A comprehensive rebuttal of his claim lies beyond the scope of this paper. However, a word family based on the Greek root hypophet- and used nine times in the corpus of Dionysius the Areopagite offers the key to part of the answer. Albertus Magnus’ reception of this term demonstrates that, in his time, prophecy as a category embraced much more than our modern understanding of “prediction of future events” and carried more spiritual weight than “the action or practice of revealing or expressing the will or thought of God.”2 The precise nature of the category, both its broadness and its spiritual implications, is evident both in the way translations used by Albert render hypophet- and in Albert’s commentary on these passages. The concept of prophecy, its richness now evident, suddenly begins to look like precisely the place where medievals would aim to ask, and answer, “the question of how divine and human actions jointly produce” the Word in human words. [End Page 39]
Albert’s use of Dionysius
Dionysius himself remains a mysterious figure. Peter Abelard (1079–1142) was the first to question ninth-century Abbot Hilduin’s conflation of the author of the Dionysian corpus with the early missionary to Gaul who founded the monastery of St. Denis to which both Hilduin and Abelard belonged. Abelard, however, did not contest another conflation, that of the author with Paul’s convert from the Greek Areopagus.3 The Dionysian corpus, partly because of the unique status conferred upon its author, exercised a profound influence upon medieval theology. “Its apostolic origins,” states J. Durantel, “assured it a capital importance.”4
Fruitful analysis of Dionysian influence upon any particular medieval theologian requires examination of the translations available in the theologian’s time. Paul Rorem explains:
Since few Western readers were able or courageous enough to examine Dionysius in the original Greek, most of them sought the help of the translations, paraphrases, comments, and commentaries that gradually constituted the Latin Dionysian corpus. At each stage a stratum of interpretation was added, which then influenced the next layer.
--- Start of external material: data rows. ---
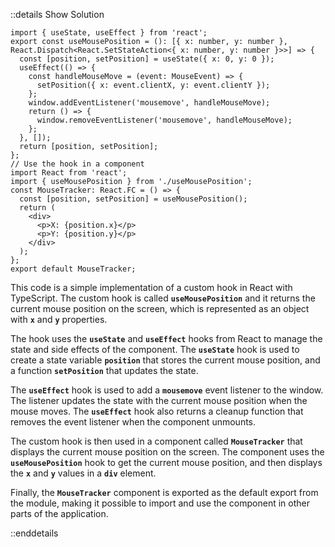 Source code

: ::details Show Solution

```tsx
import { useState, useEffect } from 'react';
export const useMousePosition = (): [{ x: number, y: number },
React.Dispatch<React.SetStateAction<{ x: number, y: number }>>] => {
  const [position, setPosition] = useState({ x: 0, y: 0 });
  useEffect(() => {
    const handleMouseMove = (event: MouseEvent) => {
      setPosition({ x: event.clientX, y: event.clientY });
    };
    window.addEventListener('mousemove', handleMouseMove);
    return () => {
      window.removeEventListener('mousemove', handleMouseMove);
    };
  }, []);
  return [position, setPosition];
};
// Use the hook in a component
import React from 'react';
import { useMousePosition } from './useMousePosition';
const MouseTracker: React.FC = () => {
  const [position, setPosition] = useMousePosition();
  return (
    <div>
      <p>X: {position.x}</p>
      <p>Y: {position.y}</p>
    </div>
  );
};
export default MouseTracker;
```

This code is a simple implementation of a custom hook in React with TypeScript. The custom hook is called **`useMousePosition`** and it returns the current mouse position on the screen, which is represented as an object with **`x`** and **`y`** properties.

The hook uses the **`useState`** and **`useEffect`** hooks from React to manage the state and side effects of the component. The **`useState`** hook is used to create a state variable **`position`** that stores the current mouse position, and a function **`setPosition`** that updates the state.

The **`useEffect`** hook is used to add a **`mousemove`** event listener to the window. The listener updates the state with the current mouse position when the mouse moves. The **`useEffect`** hook also returns a cleanup function that removes the event listener when the component unmounts.

The custom hook is then used in a component called **`MouseTracker`** that displays the current mouse position on the screen. The component uses the **`useMousePosition`** hook to get the current mouse position, and then displays the **`x`** and **`y`** values in a **`div`** element.

Finally, the **`MouseTracker`** component is exported as the default export from the module, making it possible to import and use the component in other parts of the application.

::enddetails
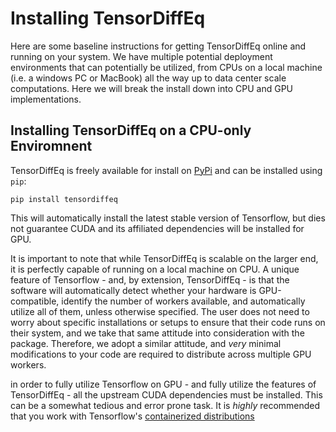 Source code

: # Installing TensorDiffEq

Here are some baseline instructions for getting TensorDiffEq online and running on your system. We have multiple potential deployment 
environments that can potentially be utilized, from CPUs on a local machine (i.e. a windows PC or MacBook) all the way up to data center 
scale computations. Here we will break the install down into CPU and GPU implementations.

## Installing TensorDiffEq on a CPU-only Enviromnent

TensorDiffEq is freely available for install on [PyPi](https://pypi.org/project/tensordiffeq/) and can 
be installed using `pip`:

```code
pip install tensordiffeq
```



This will automatically install the latest stable version of Tensorflow, but dies not guarantee CUDA and its affiliated dependencies
will be installed for GPU. 

It is important to note that while TensorDiffEq is scalable on the larger end, it is perfectly capable of running on a local machine on CPU. 
A unique feature of Tensorflow - and, by extension, TensorDiffEq - is that the software will automatically detect whether your hardware is GPU-compatible,
identify the number of workers available, and automatically utilize all of them, unless otherwise specified. The user does not need to worry about specific 
installations or setups to ensure that their code runs on their system, and we take that same attitude into consideration with the package. 
Therefore, we adopt a similar attitude, and *very* minimal modifications to your code are required to distribute across multiple GPU workers. 

in order to fully utilize Tensorflow on GPU - and fully utilize the features of TensorDiffEq - all the upstream CUDA dependencies must be installed.
This can be a somewhat tedious and error prone task. It is *highly* recommended that you work with Tensorflow's [containerized distributions]() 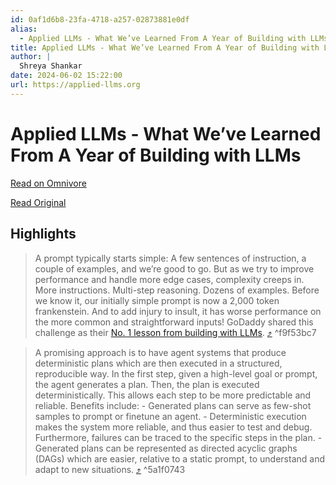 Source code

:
 ```yaml
---
id: 0af1d6b8-23fa-4718-a257-02873881e0df
alias:
  - Applied LLMs - What We’ve Learned From A Year of Building with LLMs
title: Applied LLMs - What We’ve Learned From A Year of Building with LLMs
author: |
  Shreya Shankar
date: 2024-06-02 15:22:00
url: https://applied-llms.org
---
```


# Applied LLMs - What We’ve Learned From A Year of Building with LLMs

[Read on Omnivore](https://omnivore.app/me/https-applied-llms-org-18fd9541eb0)

[Read Original](https://applied-llms.org)

## Highlights

> A prompt typically starts simple: A few sentences of instruction, a couple of examples, and we’re good to go. But as we try to improve performance and handle more edge cases, complexity creeps in. More instructions. Multi-step reasoning. Dozens of examples. Before we know it, our initially simple prompt is now a 2,000 token frankenstein. And to add injury to insult, it has worse performance on the more common and straightforward inputs! GoDaddy shared this challenge as their [No. 1 lesson from building with LLMs](https://www.godaddy.com/resources/news/llm-from-the-trenches-10-lessons-learned-operationalizing-models-at-godaddy#h-1-sometimes-one-prompt-isn-t-enough). [⤴️](https://omnivore.app/me/https-applied-llms-org-18fd9541eb0#f9f53bc7-b003-4217-97f0-bc572dd5ad10)  ^f9f53bc7

> A promising approach is to have agent systems that produce deterministic plans which are then executed in a structured, reproducible way. In the first step, given a high-level goal or prompt, the agent generates a plan. Then, the plan is executed deterministically. This allows each step to be more predictable and reliable. Benefits include: - Generated plans can serve as few-shot samples to prompt or finetune an agent. - Deterministic execution makes the system more reliable, and thus easier to test and debug. Furthermore, failures can be traced to the specific steps in the plan. - Generated plans can be represented as directed acyclic graphs (DAGs) which are easier, relative to a static prompt, to understand and adapt to new situations. [⤴️](https://omnivore.app/me/https-applied-llms-org-18fd9541eb0#5a1f0743-b1b9-4727-87f2-a70a386eae02)  ^5a1f0743

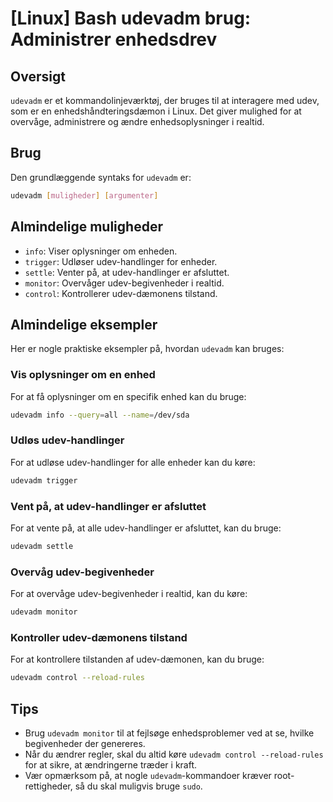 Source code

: # [Linux] Bash udevadm brug: Administrer enhedsdrev

## Oversigt
`udevadm` er et kommandolinjeværktøj, der bruges til at interagere med udev, som er en enhedshåndteringsdæmon i Linux. Det giver mulighed for at overvåge, administrere og ændre enhedsoplysninger i realtid.

## Brug
Den grundlæggende syntaks for `udevadm` er:

```bash
udevadm [muligheder] [argumenter]
```

## Almindelige muligheder
- `info`: Viser oplysninger om enheden.
- `trigger`: Udløser udev-handlinger for enheder.
- `settle`: Venter på, at udev-handlinger er afsluttet.
- `monitor`: Overvåger udev-begivenheder i realtid.
- `control`: Kontrollerer udev-dæmonens tilstand.

## Almindelige eksempler
Her er nogle praktiske eksempler på, hvordan `udevadm` kan bruges:

### Vis oplysninger om en enhed
For at få oplysninger om en specifik enhed kan du bruge:

```bash
udevadm info --query=all --name=/dev/sda
```

### Udløs udev-handlinger
For at udløse udev-handlinger for alle enheder kan du køre:

```bash
udevadm trigger
```

### Vent på, at udev-handlinger er afsluttet
For at vente på, at alle udev-handlinger er afsluttet, kan du bruge:

```bash
udevadm settle
```

### Overvåg udev-begivenheder
For at overvåge udev-begivenheder i realtid, kan du køre:

```bash
udevadm monitor
```

### Kontroller udev-dæmonens tilstand
For at kontrollere tilstanden af udev-dæmonen, kan du bruge:

```bash
udevadm control --reload-rules
```

## Tips
- Brug `udevadm monitor` til at fejlsøge enhedsproblemer ved at se, hvilke begivenheder der genereres.
- Når du ændrer regler, skal du altid køre `udevadm control --reload-rules` for at sikre, at ændringerne træder i kraft.
- Vær opmærksom på, at nogle `udevadm`-kommandoer kræver root-rettigheder, så du skal muligvis bruge `sudo`. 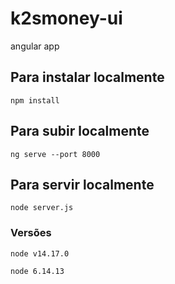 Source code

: # k2smoney-ui

angular app

## Para instalar localmente

```
npm install
```

## Para subir localmente

```
ng serve --port 8000
```

## Para servir localmente

```
node server.js
```

### Versões

```
node v14.17.0
```

```
node 6.14.13
```
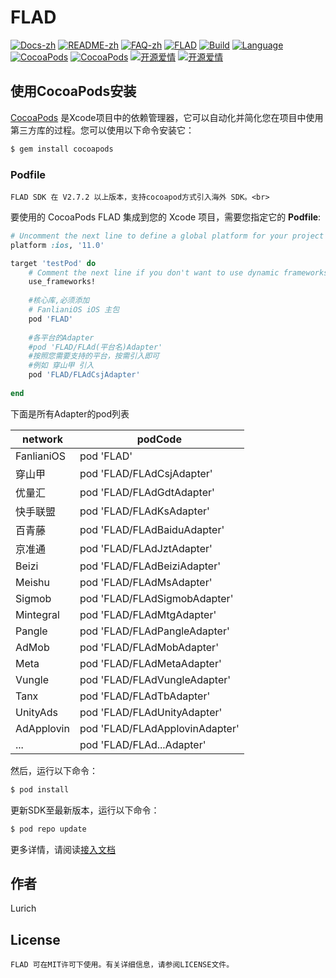 # FLAD

 [![Docs-zh](https://shields.io/badge/Docs-中文-blue?logo=Read%20The%20Docs)](https://xiaofu666.github.io/static/html/iOS-SDK-对接文档.html)
 [![README-zh](https://shields.io/badge/README-中文-blue)](README.md)
 [![FAQ-zh](https://shields.io/badge/FAQ-中文-blue?logo=Read%20The%20Docs)](https://xiaofu666.github.io/static/html/iOS-SDK-对接文档.html?#faq)
 [![FLAD](https://img.shields.io/badge/FLAD-AD-red.svg)](https://github.com/xiaofu666/FLAD.git)
 [![Build](https://img.shields.io/badge/build-passing-brightgreen)](https://github.com/xiaofu666/FLAD.git)
 [![Language](https://img.shields.io/badge/Language-Objective--C-FF7F24.svg?style=flat)](https://github.com/xiaofu666/FLAD.git)
 [![CocoaPods](https://img.shields.io/cocoapods/p/FLAD.svg)](https://github.com/xiaofu666/FLAD.git)
 [![CocoaPods](https://img.shields.io/cocoapods/v/FLAD.svg)](https://github.com/xiaofu666/FLAD.git)
 [![开源爱情](https://badges.frapsoft.com/os/mit/mit.svg?v=102)](https://github.com/xiaofu666/FLAD.git)
 [![开源爱情](https://badges.frapsoft.com/os/v1/open-source.svg?v=102)](https://github.com/xiaofu666/FLAD.git)

## 使用CocoaPods安装


[CocoaPods](https://cocoapods.org) 是Xcode项目中的依赖管理器，它可以自动化并简化您在项目中使用第三方库的过程。您可以使用以下命令安装它：

```ruby
$ gem install cocoapods
```

### Podfile

    FLAD SDK 在 V2.7.2 以上版本，支持cocoapod方式引入海外 SDK。<br>

要使用的 CocoaPods FLAD 集成到您的 Xcode 项目，需要您指定它的 **Podfile**:<br>

```ruby
# Uncomment the next line to define a global platform for your project
platform :ios, '11.0'

target 'testPod' do
    # Comment the next line if you don't want to use dynamic frameworks
    use_frameworks!
    
    #核心库,必须添加
    # FanlianiOS iOS 主包
    pod 'FLAD'
    
    #各平台的Adapter
    #pod 'FLAD/FLAd(平台名)Adapter'
    #按照您需要支持的平台，按需引入即可
    #例如 穿山甲 引入
    pod 'FLAD/FLAdCsjAdapter'
  
end
```

下面是所有Adapter的pod列表

|network|podCode|
|---|---|
|FanlianiOS|    pod 'FLAD' |
|穿山甲|       pod 'FLAD/FLAdCsjAdapter' |
|优量汇|       pod 'FLAD/FLAdGdtAdapter' |
|快手联盟|     pod 'FLAD/FLAdKsAdapter' |
|百青藤|       pod 'FLAD/FLAdBaiduAdapter' |
|京准通|       pod 'FLAD/FLAdJztAdapter' |
|Beizi|       pod 'FLAD/FLAdBeiziAdapter' |
|Meishu|      pod 'FLAD/FLAdMsAdapter' |
|Sigmob|      pod 'FLAD/FLAdSigmobAdapter' |
|Mintegral|   pod 'FLAD/FLAdMtgAdapter' |
|Pangle|      pod 'FLAD/FLAdPangleAdapter' |
|AdMob|       pod 'FLAD/FLAdMobAdapter' |
|Meta|        pod 'FLAD/FLAdMetaAdapter' |
|Vungle|      pod 'FLAD/FLAdVungleAdapter' |
|Tanx|        pod 'FLAD/FLAdTbAdapter' |
|UnityAds|    pod 'FLAD/FLAdUnityAdapter' |
|AdApplovin|  pod 'FLAD/FLAdApplovinAdapter' |
|...|  pod 'FLAD/FLAd...Adapter' |


然后，运行以下命令：

```ruby
$ pod install
```

更新SDK至最新版本，运行以下命令：

```ruby
$ pod repo update
```

更多详情，请阅读[接入文档](https://xiaofu666.github.io/static/html/iOS-SDK-对接文档.html)

## 作者

Lurich

## License

    FLAD 可在MIT许可下使用。有关详细信息，请参阅LICENSE文件。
Thus the influence of the medieval Dionysius cannot be appreciated from the Greek text and a modern translation, but only from these Latin translations and aids.5
As John Jones demonstrates by his contention that Sarracenus’ translation reinforces an essentialist reading of Dionysius, what is at stake is not negligible.6 While the scope of this project will allow us to look only at Eriugena’s and Sarracenus’ translations, a full investigation would also include John of Scythopolis, Maximus, Hilduin, Anastasius, Suger, Hugh of St. Victor, and Albert’s contemporaries Robert Grosseteste and Thomas Gallus. [End Page 40]
A comparison of Albert’s commentaries, from the Albertus Magnus Institute’s online critical edition, with Philippe Chevallier’s collated translations of Dionysius shows that Albert was using at least Eriugena’s and Grosseteste’s translations.
The root hypophet-historically
Our way into Dionysius on prophecy will be through the Greek semantic family hypophet-. The online Thesaurus Linguae Graecae catalogs 420 uses of the word, from as early as Homer. Liddell–Scott–Jones defines ὑποφήτης, the best represented of the root’s words, as “suggester, interpreter, expounder, especially of the divine will or judgement, e.g. priest who declares an oracle.” This term makes its last appearance only in the sixteenth century and is most used, according to the TLG’s relative distribution chart, in the seventh, eighth, ninth...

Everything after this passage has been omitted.